=== Stored data ===
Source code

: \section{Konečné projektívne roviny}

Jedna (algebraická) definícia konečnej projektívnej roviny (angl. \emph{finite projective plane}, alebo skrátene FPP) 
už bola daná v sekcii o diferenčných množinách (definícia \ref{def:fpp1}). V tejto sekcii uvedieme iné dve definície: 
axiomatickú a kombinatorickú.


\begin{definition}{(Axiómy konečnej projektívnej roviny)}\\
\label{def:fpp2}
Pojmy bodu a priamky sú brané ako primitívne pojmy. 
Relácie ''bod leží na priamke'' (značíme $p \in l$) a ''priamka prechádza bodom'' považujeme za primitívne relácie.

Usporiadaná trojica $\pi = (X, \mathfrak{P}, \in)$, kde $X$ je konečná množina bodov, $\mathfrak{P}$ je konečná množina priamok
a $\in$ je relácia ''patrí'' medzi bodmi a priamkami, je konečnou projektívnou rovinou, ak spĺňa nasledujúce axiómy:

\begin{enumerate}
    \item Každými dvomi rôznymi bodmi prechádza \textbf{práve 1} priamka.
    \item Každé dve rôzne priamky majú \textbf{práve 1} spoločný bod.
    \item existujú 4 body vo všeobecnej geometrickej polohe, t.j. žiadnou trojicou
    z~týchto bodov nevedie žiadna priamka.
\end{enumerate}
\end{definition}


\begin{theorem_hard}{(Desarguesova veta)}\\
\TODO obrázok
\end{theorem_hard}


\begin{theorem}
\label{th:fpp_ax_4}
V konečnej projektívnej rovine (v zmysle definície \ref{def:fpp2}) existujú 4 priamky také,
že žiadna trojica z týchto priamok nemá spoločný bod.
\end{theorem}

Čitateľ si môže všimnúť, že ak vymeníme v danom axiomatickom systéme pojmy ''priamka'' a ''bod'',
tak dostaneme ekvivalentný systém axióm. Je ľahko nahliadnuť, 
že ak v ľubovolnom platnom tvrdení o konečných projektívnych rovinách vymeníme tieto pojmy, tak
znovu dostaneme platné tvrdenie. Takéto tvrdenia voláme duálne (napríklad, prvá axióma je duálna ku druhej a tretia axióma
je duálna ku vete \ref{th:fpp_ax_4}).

==

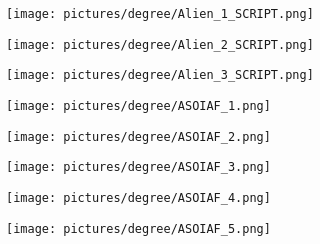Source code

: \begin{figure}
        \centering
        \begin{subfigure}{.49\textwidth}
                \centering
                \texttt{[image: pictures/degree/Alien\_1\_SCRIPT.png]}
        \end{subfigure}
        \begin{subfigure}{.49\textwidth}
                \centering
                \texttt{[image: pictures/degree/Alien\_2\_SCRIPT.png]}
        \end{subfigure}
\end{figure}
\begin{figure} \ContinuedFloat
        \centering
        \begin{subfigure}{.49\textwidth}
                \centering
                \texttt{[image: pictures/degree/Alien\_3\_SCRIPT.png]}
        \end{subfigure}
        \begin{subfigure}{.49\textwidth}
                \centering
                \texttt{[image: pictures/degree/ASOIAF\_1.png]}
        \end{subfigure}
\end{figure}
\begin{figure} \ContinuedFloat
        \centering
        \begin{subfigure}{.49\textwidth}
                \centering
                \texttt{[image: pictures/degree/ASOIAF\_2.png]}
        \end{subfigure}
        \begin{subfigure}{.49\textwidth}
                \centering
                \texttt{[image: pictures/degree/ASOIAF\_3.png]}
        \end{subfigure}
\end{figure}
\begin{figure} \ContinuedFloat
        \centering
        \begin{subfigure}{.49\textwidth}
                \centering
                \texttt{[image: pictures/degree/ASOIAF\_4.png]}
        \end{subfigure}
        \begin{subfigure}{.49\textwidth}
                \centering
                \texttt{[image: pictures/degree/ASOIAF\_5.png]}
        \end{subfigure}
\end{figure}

=== Assigned task ===
Show each line of the listing that holds the string "vymeníme".

=== Completed task ===
Čitateľ si môže všimnúť, že ak vymeníme v danom axiomatickom systéme pojmy ''priamka'' a ''bod'',
že ak v ľubovolnom platnom tvrdení o konečných projektívnych rovinách vymeníme tieto pojmy, tak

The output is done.